Le montage donne l’illusion d’une certaine rapidité, tout en incitant à de sérieux ralentissements, et même à des arrêts sur image. Silences tressés, corps entrelacés, plutôt que raccords d’espace-temps (d’où ce mixage aussi à l’œuvre) jusqu’à exprimer certains effets de précipitation (comme un orage soudain). “105 . Parfois, je téléphone dans l’appartement où elle ne se trouve pas, un numéro auquel il est impossible qu’elle réponde, même si, étrangement, il m’arrive de redouter qu’elle le fasse. J’écoute sa voix sur le répondeur, c’est une voix impossible, ferme et joyeuse, si différente du pépiement auquel je m’habitue peu à peu […] / 131 . Même les fantômes disparaissent vers le matin, pensa-t-elle en se réveillant. / 158 . Je dirai que sa peau si douce précéda en moi l’annonce de sa disparition. / 175 . Je rangeais ses affaires dans des sacs. Bientôt les ambulanciers seraient là et nous partitions vers un autre hôpital. […] Elle nous avait regardés vider sa chambre comme un condamné se prépare à sa dernière nuit, un décor entièrement neuf peuplait désormais la scène, et c’était une scène de crime. Elle dérivait seule, abandonnée. Elle m’avait souri ce jour-là, comme je tentais de l’apaiser sans y parvenir : « ce n’est pas aujourd’hui que tu me tues ? »

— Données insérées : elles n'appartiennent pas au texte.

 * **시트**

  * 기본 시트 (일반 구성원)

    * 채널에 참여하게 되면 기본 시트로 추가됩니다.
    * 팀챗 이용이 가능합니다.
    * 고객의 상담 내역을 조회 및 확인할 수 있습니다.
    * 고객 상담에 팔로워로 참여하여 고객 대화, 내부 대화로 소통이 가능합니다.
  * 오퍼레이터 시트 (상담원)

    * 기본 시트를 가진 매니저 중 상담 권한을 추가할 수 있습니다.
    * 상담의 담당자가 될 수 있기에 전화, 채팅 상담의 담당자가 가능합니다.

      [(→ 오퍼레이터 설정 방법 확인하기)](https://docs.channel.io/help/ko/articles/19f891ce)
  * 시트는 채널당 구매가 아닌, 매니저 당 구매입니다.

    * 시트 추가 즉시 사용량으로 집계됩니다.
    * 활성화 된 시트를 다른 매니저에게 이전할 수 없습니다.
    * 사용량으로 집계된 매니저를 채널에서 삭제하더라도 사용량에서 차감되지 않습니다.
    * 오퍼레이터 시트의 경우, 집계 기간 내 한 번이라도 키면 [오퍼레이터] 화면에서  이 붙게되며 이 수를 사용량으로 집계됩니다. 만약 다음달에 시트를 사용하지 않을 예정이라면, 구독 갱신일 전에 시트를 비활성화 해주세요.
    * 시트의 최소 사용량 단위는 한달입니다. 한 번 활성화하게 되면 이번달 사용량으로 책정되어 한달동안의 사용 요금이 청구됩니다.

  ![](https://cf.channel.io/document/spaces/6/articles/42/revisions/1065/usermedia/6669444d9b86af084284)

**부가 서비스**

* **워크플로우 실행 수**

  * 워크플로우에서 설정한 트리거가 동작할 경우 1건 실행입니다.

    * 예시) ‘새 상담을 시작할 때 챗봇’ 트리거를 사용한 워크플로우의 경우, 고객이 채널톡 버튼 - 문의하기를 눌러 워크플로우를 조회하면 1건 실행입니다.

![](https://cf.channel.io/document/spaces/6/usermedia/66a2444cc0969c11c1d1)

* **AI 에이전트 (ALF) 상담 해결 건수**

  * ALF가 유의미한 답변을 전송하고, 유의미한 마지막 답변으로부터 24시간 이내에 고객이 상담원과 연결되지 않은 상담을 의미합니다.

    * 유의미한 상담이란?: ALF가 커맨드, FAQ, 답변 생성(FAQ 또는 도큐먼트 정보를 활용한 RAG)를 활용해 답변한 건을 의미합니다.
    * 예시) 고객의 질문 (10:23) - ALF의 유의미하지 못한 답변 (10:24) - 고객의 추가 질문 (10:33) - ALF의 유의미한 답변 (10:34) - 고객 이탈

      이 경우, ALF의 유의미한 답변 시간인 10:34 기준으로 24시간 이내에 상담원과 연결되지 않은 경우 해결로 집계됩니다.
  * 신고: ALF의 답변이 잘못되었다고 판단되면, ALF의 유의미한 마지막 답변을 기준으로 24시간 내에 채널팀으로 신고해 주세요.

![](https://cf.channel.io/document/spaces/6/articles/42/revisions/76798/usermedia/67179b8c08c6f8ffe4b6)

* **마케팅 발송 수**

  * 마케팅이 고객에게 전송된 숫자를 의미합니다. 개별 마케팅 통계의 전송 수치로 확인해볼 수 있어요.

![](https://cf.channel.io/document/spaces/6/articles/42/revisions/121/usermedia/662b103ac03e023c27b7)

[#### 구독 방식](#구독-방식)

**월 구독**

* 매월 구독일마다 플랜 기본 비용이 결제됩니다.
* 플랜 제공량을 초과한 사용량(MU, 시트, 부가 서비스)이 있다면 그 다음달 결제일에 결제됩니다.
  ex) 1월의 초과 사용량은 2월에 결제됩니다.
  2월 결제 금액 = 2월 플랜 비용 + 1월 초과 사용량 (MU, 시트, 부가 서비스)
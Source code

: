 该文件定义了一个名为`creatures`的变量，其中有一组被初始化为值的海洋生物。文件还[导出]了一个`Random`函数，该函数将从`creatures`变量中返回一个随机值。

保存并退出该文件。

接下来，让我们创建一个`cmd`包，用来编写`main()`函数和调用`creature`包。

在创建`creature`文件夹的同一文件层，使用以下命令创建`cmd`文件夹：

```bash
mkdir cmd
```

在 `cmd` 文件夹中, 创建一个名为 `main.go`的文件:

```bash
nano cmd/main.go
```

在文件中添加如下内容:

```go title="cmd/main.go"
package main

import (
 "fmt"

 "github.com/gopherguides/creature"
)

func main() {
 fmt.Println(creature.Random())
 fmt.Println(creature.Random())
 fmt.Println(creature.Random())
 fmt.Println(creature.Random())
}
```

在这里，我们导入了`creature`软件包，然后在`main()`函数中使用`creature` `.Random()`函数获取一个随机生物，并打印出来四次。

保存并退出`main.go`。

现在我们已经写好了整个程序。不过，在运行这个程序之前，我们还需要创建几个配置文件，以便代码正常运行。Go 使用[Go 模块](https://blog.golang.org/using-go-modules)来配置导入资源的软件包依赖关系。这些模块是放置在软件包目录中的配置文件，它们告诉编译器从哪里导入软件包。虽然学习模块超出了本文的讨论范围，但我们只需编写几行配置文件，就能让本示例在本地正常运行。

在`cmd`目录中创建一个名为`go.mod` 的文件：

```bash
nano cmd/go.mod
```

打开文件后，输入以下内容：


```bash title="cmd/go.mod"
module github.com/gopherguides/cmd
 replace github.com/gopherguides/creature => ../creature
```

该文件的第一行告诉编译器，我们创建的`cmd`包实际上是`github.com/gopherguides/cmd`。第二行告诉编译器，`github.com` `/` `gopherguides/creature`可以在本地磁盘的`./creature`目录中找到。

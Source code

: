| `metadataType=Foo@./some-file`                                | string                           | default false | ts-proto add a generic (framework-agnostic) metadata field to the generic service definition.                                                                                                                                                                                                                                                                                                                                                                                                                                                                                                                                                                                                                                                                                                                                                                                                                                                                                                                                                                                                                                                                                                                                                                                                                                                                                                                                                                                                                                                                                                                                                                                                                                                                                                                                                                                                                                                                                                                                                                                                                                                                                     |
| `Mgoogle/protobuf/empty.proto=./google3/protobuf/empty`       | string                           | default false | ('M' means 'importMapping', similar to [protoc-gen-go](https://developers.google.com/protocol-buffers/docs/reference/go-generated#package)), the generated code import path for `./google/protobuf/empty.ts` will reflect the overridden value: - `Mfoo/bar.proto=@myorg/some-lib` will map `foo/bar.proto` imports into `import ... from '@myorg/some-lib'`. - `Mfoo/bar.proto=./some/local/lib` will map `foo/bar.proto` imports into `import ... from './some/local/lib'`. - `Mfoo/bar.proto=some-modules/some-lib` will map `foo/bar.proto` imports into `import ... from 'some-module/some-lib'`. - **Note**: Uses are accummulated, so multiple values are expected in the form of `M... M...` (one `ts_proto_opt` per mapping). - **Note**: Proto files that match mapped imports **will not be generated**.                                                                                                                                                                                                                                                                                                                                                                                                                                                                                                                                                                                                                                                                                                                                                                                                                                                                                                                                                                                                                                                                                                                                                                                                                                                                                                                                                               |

Et ces chevaux qui apparaissent, disparaissent, et font retour… “164 / Il y a beaucoup de choses qu’on n’aura pas dites. De cela aussi on accepte d’être lentement séparés, de la possibilité même de dire, de reprendre la phrase, de l’achever plus tard.”

2.

Je me souviens de l’automne 1994. Moment de crise, et de grande activité, avec deux Ateliers de Création Radiophonique simultanément en chantier (chacun devant durer deux heures) qui avaient en commun la présence de Sabine Macher, poète, danseuse, exploratrice multimédia, lectrice de mes élucubrations pour le premier, invitée à lire ses propres textes et surtout à se raconter, marchant dans la rue le plus souvent pour le second, par elle intitulé Aujourd’hui aujourd’hui.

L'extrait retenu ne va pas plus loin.